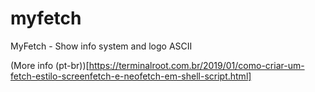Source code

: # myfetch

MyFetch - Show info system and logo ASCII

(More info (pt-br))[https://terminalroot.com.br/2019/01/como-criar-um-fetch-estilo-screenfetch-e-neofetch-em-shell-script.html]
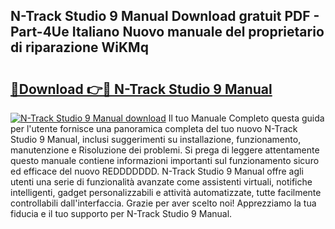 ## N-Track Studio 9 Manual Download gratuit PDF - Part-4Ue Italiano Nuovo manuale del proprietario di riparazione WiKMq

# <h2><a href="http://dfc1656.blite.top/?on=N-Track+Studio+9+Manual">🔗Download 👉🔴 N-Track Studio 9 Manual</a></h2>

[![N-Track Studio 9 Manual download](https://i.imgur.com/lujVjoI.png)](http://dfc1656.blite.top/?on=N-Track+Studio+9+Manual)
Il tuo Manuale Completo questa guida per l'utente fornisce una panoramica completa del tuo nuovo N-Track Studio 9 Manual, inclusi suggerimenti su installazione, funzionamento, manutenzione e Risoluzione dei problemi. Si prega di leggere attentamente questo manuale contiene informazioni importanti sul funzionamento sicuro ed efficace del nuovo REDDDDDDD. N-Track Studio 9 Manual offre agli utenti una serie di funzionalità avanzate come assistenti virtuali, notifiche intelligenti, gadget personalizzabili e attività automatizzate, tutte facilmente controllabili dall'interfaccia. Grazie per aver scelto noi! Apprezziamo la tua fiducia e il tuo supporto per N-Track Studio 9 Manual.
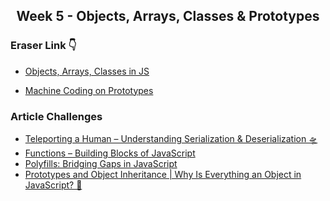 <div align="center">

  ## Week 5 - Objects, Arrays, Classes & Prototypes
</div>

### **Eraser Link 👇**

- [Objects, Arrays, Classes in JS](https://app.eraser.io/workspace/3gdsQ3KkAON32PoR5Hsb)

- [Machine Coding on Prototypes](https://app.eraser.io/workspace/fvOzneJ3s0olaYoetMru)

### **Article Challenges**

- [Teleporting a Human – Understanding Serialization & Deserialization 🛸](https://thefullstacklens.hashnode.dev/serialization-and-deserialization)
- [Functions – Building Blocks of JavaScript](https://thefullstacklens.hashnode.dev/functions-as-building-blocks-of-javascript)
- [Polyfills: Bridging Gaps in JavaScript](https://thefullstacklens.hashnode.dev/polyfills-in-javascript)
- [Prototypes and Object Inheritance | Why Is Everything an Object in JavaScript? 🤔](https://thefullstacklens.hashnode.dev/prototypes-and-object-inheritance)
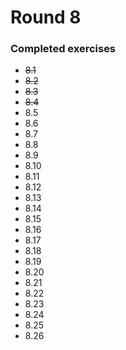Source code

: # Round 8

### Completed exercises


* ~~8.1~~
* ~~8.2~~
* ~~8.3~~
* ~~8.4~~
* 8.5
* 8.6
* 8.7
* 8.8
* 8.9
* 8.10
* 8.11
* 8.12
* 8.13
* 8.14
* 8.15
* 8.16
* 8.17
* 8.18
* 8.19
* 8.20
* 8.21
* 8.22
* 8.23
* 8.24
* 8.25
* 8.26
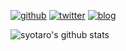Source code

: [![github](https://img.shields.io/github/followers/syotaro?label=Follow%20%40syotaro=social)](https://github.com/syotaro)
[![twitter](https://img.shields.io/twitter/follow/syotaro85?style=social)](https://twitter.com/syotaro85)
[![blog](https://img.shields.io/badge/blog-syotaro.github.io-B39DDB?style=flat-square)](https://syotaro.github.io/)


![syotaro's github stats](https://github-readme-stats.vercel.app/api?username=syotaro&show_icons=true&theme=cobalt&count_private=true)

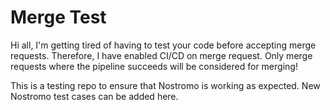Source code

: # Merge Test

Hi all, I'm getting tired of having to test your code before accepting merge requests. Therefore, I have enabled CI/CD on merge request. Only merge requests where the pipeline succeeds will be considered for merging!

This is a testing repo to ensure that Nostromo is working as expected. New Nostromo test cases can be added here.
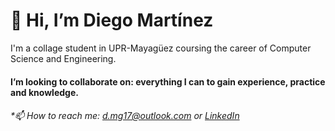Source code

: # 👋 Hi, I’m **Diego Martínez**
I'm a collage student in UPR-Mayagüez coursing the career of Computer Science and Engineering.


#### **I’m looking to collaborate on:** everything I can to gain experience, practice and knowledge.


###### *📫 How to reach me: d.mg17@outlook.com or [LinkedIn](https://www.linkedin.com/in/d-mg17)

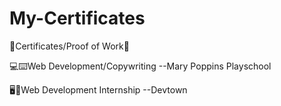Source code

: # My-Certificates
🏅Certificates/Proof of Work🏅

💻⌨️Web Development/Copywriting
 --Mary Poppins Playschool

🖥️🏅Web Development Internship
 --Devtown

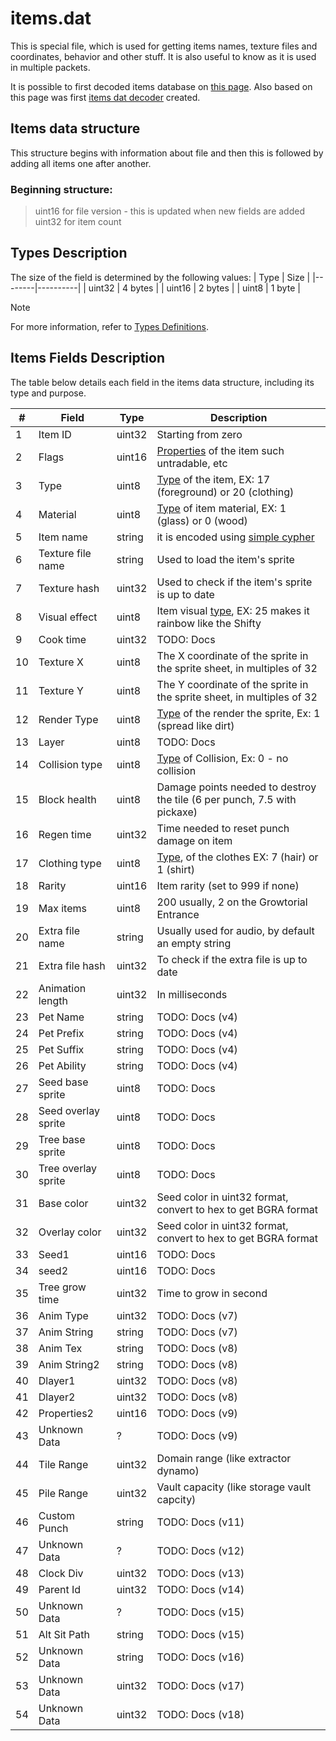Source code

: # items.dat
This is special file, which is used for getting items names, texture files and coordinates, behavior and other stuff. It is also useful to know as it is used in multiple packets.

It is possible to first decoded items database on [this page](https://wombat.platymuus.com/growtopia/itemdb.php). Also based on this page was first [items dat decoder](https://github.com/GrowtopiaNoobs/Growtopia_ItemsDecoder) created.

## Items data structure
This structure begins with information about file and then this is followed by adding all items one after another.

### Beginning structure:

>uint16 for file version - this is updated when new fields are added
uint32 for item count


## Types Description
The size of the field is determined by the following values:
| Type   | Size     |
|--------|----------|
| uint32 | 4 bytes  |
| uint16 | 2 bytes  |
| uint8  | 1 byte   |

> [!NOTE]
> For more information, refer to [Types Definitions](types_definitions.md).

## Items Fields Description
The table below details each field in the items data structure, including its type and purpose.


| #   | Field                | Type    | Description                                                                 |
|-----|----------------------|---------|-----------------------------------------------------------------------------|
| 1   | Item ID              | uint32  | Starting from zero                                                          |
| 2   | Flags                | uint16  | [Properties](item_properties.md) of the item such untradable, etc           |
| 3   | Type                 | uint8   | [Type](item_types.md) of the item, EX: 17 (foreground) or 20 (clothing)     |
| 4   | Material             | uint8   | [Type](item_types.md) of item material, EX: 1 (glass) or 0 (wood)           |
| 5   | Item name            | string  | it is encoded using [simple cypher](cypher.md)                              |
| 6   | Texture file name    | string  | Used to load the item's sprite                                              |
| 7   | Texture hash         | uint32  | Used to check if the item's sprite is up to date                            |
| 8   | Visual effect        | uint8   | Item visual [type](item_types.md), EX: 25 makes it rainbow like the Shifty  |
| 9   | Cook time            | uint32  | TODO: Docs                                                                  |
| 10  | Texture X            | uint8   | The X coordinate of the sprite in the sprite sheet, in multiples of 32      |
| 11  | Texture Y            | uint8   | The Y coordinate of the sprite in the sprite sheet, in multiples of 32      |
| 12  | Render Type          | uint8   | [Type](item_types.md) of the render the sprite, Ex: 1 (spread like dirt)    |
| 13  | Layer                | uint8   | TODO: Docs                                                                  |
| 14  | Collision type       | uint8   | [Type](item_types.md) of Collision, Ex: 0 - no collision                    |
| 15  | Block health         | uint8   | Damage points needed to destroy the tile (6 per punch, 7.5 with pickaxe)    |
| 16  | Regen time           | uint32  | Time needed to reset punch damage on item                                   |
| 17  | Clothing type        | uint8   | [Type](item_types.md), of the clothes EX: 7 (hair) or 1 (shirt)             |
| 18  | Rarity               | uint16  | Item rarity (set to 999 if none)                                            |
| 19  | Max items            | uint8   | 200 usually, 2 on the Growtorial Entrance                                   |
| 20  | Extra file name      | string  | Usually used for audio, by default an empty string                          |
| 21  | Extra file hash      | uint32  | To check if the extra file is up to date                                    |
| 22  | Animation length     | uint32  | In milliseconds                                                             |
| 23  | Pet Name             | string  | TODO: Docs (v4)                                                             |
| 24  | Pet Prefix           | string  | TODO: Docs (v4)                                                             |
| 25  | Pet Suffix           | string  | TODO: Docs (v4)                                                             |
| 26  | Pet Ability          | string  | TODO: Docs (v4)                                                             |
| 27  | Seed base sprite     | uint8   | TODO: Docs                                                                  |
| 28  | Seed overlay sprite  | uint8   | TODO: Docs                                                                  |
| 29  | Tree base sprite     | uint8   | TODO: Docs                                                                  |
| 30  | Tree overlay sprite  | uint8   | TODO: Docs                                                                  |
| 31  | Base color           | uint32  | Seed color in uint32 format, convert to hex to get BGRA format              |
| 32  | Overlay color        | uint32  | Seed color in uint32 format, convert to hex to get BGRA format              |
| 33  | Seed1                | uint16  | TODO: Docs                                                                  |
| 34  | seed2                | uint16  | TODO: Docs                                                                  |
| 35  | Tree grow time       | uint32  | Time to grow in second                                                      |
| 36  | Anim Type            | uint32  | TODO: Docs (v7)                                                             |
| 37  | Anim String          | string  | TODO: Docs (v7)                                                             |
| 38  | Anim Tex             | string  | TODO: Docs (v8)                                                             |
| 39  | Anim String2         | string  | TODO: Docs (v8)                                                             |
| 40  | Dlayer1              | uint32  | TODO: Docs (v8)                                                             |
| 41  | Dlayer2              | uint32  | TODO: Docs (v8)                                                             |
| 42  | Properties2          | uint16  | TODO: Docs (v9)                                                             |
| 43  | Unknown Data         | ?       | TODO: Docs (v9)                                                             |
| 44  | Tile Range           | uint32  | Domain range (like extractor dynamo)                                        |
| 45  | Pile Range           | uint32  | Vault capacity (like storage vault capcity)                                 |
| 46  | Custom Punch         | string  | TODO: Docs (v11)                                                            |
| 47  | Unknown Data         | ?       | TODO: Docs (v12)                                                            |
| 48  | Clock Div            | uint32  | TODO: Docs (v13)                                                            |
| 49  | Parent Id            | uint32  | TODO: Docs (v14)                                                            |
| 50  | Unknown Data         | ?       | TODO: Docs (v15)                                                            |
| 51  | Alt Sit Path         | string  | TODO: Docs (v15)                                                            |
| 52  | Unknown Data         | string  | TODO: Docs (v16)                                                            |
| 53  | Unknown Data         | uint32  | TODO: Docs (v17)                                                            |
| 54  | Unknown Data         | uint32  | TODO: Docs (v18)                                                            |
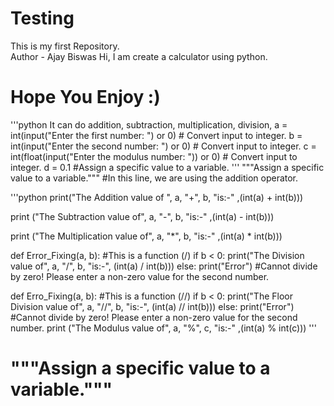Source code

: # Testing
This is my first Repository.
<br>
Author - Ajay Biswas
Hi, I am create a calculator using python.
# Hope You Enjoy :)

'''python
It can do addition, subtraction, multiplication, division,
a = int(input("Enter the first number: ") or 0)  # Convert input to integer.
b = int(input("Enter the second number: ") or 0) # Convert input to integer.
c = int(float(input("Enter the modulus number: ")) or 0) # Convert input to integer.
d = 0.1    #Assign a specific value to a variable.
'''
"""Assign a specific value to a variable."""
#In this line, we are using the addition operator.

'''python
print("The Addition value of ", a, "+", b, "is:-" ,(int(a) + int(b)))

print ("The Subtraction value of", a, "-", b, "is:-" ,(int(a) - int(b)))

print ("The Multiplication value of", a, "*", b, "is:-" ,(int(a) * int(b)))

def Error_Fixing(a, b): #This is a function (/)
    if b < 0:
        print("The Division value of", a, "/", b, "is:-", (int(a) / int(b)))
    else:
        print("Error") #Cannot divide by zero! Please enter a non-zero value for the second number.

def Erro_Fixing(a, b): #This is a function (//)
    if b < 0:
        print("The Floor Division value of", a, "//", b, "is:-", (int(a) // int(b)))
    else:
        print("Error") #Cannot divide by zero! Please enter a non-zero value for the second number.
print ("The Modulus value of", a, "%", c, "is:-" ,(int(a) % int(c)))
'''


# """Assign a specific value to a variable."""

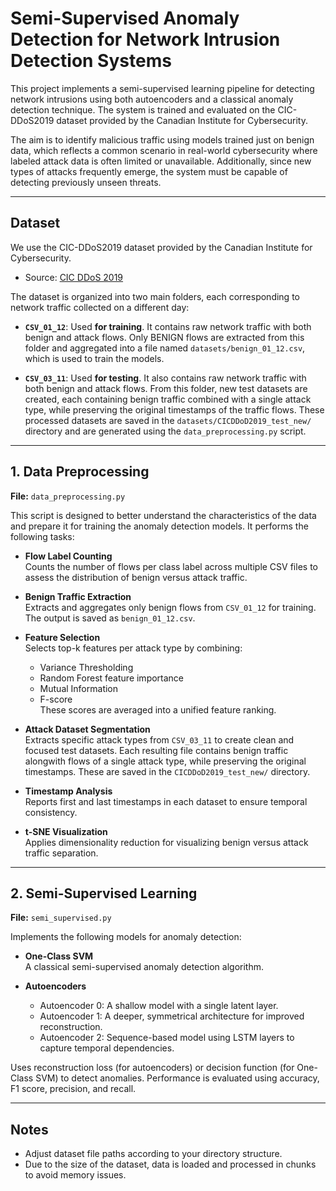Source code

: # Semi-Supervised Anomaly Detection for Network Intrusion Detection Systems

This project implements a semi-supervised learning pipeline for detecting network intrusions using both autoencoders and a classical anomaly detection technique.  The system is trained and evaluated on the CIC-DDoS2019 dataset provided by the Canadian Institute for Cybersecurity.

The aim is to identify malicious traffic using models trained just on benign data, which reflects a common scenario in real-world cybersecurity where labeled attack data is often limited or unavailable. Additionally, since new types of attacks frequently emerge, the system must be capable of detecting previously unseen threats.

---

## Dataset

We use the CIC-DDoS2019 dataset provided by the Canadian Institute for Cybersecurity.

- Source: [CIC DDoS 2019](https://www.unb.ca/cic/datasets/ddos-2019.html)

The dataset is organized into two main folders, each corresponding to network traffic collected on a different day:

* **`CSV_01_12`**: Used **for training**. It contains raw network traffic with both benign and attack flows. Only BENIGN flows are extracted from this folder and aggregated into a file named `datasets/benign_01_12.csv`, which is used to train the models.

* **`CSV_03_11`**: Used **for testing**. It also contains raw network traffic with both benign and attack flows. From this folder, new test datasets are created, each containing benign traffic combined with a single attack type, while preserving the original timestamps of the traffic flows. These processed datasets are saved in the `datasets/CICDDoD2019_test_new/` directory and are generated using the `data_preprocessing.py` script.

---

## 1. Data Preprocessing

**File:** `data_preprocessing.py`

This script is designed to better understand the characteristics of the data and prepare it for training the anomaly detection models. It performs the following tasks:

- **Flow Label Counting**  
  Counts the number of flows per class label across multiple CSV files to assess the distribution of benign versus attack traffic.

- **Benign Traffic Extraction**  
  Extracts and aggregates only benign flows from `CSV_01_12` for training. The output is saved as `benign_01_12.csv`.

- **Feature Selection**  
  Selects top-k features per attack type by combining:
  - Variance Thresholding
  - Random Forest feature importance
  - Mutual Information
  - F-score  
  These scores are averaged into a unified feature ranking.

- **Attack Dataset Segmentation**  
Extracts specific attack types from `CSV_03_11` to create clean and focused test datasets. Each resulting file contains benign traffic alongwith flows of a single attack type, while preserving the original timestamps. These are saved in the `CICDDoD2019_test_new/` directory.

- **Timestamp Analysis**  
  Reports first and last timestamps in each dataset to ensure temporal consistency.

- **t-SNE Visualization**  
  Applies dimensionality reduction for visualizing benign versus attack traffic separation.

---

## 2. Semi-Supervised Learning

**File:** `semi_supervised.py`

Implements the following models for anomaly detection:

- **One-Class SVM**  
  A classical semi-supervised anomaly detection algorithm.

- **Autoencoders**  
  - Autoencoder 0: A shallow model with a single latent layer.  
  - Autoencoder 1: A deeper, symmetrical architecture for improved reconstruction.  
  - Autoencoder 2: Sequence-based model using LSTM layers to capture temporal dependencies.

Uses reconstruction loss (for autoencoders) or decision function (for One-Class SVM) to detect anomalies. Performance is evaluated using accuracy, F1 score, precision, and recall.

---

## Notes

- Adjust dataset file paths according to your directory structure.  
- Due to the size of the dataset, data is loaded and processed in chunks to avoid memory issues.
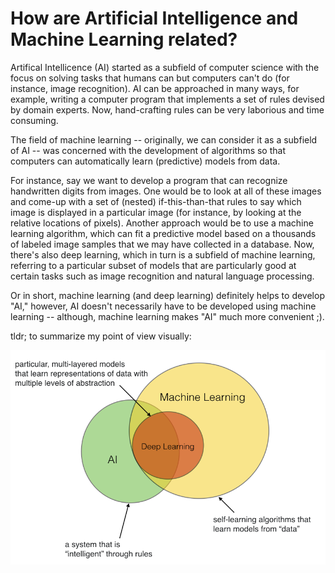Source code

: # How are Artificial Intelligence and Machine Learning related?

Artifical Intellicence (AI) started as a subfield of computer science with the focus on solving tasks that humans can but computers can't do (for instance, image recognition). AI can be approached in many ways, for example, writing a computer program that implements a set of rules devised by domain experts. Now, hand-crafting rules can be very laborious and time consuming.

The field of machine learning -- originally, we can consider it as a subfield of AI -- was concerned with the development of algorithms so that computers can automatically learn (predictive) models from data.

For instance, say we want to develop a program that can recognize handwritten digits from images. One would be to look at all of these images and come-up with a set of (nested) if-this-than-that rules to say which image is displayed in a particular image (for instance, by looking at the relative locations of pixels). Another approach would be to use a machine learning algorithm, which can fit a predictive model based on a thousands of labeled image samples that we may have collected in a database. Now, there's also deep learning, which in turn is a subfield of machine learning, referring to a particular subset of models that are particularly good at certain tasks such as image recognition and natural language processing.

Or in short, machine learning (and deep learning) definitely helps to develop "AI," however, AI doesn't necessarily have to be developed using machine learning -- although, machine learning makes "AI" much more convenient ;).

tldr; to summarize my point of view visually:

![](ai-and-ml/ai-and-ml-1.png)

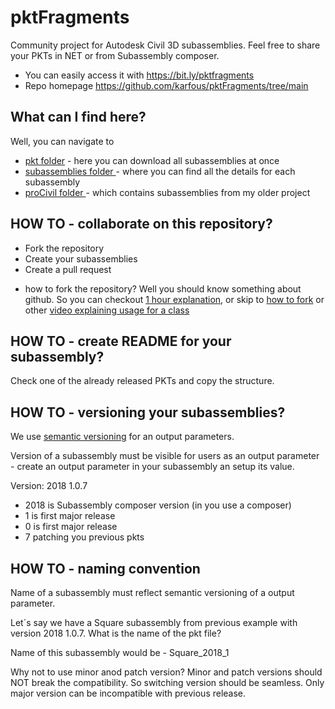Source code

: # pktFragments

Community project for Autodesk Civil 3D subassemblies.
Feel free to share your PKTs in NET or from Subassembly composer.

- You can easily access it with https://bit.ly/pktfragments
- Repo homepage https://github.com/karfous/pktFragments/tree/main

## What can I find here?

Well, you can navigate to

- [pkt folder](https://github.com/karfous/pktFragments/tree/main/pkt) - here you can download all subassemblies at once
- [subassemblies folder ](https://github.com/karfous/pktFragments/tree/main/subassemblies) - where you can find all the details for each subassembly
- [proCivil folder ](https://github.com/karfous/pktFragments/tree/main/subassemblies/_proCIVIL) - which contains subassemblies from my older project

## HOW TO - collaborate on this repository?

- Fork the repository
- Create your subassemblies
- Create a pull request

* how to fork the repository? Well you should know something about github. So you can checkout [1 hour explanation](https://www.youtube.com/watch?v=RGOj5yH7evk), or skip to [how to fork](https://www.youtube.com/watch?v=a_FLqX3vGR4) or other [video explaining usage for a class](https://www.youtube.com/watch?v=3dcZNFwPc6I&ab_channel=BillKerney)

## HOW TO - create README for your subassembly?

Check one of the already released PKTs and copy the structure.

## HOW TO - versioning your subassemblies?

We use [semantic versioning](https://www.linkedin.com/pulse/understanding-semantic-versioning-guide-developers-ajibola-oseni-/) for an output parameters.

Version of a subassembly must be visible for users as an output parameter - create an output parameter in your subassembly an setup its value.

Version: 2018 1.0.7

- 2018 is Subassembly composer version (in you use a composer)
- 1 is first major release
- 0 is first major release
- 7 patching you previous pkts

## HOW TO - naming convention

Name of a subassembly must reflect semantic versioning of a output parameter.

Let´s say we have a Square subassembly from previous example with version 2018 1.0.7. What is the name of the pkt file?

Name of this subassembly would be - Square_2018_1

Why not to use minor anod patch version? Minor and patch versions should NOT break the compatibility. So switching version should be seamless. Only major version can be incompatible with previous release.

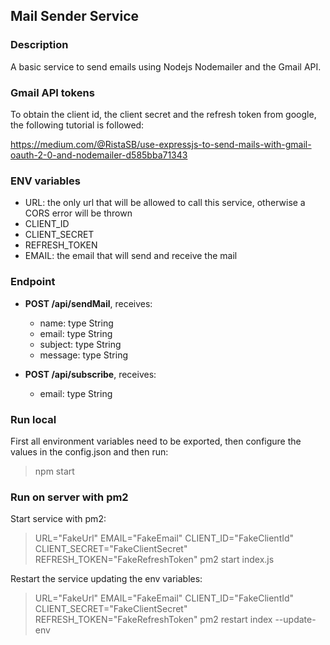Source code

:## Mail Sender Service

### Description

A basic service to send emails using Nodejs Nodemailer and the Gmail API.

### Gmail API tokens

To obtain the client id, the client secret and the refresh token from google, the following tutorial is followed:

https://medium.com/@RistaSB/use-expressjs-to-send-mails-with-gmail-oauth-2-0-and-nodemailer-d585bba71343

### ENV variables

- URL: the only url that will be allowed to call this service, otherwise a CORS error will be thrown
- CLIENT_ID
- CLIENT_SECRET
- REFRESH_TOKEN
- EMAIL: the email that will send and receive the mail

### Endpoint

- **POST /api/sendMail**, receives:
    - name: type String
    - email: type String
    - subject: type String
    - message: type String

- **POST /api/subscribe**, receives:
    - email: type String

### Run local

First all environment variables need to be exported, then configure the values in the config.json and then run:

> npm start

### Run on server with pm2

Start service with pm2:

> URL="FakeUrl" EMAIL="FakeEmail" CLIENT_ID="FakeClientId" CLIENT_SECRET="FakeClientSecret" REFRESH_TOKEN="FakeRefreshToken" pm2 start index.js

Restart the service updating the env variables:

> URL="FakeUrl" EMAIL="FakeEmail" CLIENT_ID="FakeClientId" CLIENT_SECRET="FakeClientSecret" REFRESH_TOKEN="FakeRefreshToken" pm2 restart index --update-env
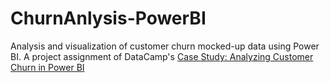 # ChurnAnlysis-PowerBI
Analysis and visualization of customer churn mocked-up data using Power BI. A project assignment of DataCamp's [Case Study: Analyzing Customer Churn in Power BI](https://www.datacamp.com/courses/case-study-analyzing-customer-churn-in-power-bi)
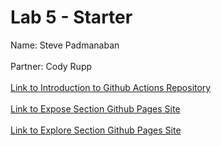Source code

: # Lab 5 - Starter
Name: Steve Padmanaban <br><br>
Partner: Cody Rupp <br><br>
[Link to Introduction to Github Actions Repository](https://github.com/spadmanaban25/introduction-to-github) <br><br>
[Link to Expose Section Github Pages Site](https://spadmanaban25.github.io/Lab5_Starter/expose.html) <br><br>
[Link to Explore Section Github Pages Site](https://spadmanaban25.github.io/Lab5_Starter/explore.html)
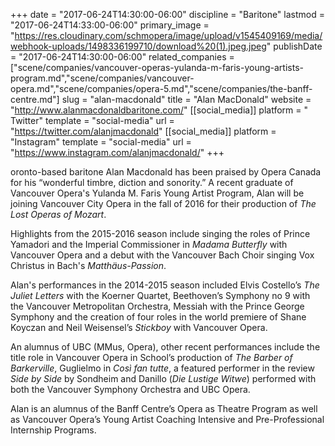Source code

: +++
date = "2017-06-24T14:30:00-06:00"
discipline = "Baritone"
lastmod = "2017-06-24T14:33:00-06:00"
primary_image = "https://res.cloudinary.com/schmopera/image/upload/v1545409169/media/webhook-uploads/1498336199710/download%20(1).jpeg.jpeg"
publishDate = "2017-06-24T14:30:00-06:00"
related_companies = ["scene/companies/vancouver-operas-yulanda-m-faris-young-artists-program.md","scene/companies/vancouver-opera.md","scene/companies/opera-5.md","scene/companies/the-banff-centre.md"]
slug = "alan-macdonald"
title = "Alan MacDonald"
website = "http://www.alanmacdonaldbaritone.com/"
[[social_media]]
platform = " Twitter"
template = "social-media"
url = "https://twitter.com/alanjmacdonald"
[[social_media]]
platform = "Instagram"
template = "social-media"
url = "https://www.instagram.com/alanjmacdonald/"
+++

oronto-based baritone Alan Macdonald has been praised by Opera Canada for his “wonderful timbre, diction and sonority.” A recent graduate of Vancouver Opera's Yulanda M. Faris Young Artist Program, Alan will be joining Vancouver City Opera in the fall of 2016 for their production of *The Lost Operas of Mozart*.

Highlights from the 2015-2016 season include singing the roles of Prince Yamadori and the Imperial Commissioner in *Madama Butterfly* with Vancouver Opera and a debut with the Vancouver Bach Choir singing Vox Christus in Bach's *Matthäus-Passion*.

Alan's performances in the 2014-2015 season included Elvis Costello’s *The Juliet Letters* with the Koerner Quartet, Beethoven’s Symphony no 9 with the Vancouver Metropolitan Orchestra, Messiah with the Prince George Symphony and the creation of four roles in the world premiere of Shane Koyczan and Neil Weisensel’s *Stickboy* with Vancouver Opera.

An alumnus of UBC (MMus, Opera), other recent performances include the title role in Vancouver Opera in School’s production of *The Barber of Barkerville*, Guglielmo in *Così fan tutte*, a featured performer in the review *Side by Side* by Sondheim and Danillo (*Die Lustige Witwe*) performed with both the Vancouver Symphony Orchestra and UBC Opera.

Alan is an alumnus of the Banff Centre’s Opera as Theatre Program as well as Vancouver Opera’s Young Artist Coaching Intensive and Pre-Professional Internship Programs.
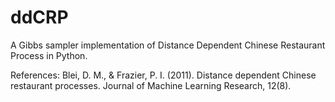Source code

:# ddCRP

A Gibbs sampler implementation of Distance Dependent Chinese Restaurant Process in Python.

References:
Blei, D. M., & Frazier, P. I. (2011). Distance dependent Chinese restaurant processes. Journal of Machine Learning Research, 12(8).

**Exercise goal**.
Search the listing above for "collaborate" and copy every line that has it.

**Final answer**.
#### **I’m looking to collaborate on:** everything I can to gain experience, practice and knowledge.
## HOW TO - collaborate on this repository?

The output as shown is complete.